Against the rising consumer inflation in New Zealand, the NZD/USD pair grows around 0.6500.
Thus, the Q4 consumer price index amounted to 7.2% YoY, higher than the forecast of 7.1% and in line with the previous period's value, and increased by 1.4% QoQ, more than the expected 1.3%. The Reserve Bank of New Zealand is failing to bring inflationary risks under control, and investors expect officials to take more decisive steps against monetary policy. At the next meeting on February 22, the regulator will likely raise the interest rate by 0.25–0.50%, giving a new positive impetus to the national currency.

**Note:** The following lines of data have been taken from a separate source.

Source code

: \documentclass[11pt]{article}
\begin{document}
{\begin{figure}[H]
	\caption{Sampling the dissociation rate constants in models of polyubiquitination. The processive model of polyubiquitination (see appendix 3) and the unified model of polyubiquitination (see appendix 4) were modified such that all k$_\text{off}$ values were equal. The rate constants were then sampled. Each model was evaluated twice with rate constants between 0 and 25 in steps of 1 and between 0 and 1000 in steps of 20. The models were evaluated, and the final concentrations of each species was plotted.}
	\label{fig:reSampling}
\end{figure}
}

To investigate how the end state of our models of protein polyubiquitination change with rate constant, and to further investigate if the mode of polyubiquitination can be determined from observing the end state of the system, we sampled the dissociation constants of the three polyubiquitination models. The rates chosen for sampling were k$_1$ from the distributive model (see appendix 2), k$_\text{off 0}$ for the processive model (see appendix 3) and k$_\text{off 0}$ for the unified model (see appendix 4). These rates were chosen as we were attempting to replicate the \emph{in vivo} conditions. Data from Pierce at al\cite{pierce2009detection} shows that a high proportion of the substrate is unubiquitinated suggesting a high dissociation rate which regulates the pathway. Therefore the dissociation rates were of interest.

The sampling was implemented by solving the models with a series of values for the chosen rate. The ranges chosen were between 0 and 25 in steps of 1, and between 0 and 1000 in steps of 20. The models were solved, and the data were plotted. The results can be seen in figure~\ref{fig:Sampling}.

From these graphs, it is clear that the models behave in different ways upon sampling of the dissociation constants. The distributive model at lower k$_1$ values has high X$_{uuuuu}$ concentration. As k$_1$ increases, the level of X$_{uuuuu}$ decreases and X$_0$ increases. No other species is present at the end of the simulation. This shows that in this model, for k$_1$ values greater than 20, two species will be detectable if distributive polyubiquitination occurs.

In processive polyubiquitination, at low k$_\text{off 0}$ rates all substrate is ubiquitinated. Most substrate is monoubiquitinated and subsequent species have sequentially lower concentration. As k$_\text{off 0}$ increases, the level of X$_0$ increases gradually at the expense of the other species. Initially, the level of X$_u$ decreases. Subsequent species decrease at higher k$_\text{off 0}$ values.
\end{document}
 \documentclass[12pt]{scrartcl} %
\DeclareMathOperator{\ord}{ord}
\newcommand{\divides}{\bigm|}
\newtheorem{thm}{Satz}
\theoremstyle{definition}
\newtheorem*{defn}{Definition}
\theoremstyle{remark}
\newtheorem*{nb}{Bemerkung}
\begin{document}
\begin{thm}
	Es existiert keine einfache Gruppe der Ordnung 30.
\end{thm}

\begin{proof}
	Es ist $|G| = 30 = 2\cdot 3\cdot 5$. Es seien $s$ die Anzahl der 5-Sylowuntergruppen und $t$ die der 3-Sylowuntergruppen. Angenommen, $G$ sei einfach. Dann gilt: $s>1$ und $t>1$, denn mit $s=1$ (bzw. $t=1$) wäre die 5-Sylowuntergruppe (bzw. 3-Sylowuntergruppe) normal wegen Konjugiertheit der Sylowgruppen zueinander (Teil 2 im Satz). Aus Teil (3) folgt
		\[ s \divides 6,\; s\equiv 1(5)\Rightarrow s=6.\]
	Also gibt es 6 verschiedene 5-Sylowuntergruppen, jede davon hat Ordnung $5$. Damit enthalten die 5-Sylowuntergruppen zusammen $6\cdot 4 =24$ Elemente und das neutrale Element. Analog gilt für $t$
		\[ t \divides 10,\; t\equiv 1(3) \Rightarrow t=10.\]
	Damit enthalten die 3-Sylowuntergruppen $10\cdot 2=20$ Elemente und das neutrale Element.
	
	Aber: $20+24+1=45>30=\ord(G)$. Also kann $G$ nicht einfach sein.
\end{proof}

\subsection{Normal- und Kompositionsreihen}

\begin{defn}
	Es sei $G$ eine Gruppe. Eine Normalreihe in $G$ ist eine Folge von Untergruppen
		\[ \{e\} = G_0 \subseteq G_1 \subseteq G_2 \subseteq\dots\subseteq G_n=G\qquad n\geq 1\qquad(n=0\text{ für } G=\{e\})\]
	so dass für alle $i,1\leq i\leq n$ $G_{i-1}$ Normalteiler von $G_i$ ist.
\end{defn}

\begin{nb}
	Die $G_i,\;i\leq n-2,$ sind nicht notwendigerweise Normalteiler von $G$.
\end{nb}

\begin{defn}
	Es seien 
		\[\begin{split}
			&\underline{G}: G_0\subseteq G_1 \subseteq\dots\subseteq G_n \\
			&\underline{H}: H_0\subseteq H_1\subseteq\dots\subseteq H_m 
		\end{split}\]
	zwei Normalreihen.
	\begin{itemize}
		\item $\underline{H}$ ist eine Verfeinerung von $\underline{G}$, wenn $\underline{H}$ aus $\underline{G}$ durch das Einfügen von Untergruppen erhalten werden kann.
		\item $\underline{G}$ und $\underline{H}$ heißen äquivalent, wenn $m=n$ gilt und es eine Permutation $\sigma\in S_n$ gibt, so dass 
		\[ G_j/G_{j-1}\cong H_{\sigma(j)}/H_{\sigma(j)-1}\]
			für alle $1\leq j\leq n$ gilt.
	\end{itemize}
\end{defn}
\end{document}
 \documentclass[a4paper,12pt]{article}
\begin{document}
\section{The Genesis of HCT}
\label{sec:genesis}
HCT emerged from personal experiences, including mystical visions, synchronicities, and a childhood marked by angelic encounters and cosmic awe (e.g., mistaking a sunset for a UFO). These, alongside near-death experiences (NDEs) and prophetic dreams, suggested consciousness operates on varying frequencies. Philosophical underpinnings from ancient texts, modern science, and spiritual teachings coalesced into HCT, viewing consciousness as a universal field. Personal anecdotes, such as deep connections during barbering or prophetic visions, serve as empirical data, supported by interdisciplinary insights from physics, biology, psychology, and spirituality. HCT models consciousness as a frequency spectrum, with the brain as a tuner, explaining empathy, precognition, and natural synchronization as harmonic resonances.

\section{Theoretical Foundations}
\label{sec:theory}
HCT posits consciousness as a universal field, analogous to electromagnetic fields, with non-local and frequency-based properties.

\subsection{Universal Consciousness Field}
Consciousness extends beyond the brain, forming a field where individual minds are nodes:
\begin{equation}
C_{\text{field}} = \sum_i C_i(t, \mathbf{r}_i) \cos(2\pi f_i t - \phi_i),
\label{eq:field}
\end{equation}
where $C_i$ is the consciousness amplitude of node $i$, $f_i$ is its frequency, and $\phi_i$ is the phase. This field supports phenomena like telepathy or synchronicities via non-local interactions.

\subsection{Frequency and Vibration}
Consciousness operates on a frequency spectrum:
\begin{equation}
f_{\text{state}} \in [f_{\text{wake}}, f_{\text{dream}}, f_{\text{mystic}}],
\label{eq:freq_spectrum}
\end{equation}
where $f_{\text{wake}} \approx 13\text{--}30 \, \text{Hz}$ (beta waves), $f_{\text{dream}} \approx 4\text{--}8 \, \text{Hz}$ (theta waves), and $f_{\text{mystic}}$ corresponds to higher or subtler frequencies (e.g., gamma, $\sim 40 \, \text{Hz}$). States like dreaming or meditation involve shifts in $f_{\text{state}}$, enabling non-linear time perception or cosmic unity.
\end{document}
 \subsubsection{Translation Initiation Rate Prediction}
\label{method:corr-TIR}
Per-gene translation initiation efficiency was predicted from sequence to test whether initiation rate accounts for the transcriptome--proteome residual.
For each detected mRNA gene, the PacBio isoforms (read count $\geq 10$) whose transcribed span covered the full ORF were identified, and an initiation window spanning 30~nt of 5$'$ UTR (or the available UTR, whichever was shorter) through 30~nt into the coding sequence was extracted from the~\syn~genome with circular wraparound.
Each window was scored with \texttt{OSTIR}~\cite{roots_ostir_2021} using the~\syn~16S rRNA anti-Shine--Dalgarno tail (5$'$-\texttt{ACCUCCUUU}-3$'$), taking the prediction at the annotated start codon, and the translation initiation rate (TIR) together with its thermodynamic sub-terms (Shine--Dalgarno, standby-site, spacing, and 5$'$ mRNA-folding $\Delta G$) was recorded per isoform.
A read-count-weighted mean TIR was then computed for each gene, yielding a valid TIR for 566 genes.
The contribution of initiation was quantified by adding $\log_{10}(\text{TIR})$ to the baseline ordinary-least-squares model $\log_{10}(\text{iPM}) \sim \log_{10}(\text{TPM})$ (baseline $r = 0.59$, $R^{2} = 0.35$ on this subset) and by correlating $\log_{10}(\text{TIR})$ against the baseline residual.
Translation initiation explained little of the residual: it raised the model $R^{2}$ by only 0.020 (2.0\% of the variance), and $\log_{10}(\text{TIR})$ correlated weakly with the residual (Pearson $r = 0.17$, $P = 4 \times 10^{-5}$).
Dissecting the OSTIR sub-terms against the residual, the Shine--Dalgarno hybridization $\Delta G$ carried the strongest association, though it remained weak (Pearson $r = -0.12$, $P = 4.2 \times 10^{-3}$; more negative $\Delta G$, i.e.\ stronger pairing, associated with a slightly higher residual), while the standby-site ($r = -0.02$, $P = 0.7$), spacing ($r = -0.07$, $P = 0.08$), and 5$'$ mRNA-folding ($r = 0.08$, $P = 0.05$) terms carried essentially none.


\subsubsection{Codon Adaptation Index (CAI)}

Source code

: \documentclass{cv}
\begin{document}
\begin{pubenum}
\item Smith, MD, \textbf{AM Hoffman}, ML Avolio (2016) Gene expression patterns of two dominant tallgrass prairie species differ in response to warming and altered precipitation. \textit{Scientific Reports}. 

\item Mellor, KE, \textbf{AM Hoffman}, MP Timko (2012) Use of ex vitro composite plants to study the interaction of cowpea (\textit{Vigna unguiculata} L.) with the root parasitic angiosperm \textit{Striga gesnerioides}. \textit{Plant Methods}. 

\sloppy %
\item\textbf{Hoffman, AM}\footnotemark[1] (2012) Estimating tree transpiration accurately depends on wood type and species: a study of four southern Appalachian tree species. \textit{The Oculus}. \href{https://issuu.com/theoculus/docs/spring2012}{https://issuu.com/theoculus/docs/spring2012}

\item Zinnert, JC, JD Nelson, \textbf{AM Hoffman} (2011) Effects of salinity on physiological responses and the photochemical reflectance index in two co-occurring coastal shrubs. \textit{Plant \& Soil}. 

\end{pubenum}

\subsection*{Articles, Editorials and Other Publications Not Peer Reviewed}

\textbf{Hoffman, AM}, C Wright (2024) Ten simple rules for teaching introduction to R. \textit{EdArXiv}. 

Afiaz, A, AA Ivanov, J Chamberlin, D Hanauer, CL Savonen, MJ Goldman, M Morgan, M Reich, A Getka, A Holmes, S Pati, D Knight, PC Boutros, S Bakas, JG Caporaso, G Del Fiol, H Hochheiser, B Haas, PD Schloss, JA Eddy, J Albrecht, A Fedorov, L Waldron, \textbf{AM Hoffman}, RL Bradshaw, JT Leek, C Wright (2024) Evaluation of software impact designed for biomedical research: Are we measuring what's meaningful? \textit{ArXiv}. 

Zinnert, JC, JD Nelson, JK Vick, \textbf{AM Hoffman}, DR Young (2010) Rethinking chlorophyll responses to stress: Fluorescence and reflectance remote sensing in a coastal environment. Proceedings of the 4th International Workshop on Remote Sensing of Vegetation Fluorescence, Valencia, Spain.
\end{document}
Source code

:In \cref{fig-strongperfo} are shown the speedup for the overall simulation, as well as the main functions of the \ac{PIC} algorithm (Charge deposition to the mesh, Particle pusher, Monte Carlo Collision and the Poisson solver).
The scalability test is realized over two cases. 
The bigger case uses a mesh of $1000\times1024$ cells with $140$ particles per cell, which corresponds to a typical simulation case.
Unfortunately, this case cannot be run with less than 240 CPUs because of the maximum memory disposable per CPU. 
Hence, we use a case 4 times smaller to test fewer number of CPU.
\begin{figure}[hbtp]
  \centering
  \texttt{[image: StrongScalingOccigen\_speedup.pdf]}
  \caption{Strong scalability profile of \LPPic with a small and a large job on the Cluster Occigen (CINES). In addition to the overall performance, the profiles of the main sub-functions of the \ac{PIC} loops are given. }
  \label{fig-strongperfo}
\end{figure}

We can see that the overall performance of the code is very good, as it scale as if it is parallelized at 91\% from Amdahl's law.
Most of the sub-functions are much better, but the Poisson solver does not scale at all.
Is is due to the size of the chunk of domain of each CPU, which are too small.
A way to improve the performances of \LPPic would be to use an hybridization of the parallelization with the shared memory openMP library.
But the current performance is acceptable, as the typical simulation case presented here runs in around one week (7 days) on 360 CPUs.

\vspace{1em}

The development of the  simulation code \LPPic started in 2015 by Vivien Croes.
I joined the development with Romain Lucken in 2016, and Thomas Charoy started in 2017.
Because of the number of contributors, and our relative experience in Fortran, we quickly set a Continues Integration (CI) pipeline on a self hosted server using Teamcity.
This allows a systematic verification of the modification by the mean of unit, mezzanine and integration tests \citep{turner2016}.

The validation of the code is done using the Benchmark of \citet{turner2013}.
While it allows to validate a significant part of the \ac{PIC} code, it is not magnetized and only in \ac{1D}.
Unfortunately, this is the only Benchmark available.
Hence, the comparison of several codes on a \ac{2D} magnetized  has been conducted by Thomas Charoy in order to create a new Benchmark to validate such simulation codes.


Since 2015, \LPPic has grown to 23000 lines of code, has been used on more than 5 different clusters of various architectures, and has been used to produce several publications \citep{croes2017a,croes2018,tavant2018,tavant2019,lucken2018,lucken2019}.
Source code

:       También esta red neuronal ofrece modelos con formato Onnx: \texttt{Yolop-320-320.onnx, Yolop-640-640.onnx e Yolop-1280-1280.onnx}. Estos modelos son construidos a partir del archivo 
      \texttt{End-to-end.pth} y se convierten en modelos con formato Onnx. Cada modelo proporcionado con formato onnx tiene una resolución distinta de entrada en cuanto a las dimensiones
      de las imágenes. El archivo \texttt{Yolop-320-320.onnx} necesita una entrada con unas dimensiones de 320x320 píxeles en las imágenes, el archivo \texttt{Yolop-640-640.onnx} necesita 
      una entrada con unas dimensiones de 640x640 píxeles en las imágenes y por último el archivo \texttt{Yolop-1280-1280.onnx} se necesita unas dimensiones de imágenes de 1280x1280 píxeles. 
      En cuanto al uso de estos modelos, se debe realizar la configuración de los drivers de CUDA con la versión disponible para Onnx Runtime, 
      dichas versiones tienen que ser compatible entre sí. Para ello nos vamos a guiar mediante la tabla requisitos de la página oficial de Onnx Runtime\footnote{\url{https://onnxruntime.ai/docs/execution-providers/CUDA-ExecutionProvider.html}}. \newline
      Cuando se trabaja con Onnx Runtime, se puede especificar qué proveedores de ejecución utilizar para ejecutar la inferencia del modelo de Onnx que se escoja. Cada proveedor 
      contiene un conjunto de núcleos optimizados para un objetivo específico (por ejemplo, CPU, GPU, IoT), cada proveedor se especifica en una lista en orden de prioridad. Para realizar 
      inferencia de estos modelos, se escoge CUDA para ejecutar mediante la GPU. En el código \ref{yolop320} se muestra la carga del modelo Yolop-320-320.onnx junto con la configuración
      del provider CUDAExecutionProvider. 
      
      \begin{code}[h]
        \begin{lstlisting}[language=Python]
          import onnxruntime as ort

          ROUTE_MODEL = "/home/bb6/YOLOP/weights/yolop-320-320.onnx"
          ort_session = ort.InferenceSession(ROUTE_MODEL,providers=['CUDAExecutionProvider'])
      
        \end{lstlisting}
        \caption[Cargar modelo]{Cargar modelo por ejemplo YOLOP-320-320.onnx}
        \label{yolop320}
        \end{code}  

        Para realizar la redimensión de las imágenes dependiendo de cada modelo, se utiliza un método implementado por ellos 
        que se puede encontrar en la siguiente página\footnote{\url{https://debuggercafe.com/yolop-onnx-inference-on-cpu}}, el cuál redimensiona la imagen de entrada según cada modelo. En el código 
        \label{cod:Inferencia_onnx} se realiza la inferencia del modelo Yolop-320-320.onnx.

This week, the market is focused on the US Federal Reserve meeting: analysts predict a 25.0 basis point hike in interest rates to 4.75%, which may cause a correction in the NZD/USD pair to 0.6310, otherwise the breakout of the resistance level 0.6500 and growth to 0.6600 is expected.
The long-term trend is upward, and within it, the quotes have reached 0.6500, which has not yet been broken, indicating a possible correction to 0.6310 and 0.6210, after which long positions with the target at 0.6600 are relevant.
The medium-term trend is upward, with the target around zone 2 (0.6569–0.6551). At the moment, the price is slightly retreating from its local highs, and the correction may reach the key trend support 0.6350–0.6332, after which it is worth considering buying with the target at the January high of 0.6527.
Resistance levels: 0.6500, 0.6600, 0.6750. | Support levels: 0.6310, 0.6210, 0.6085.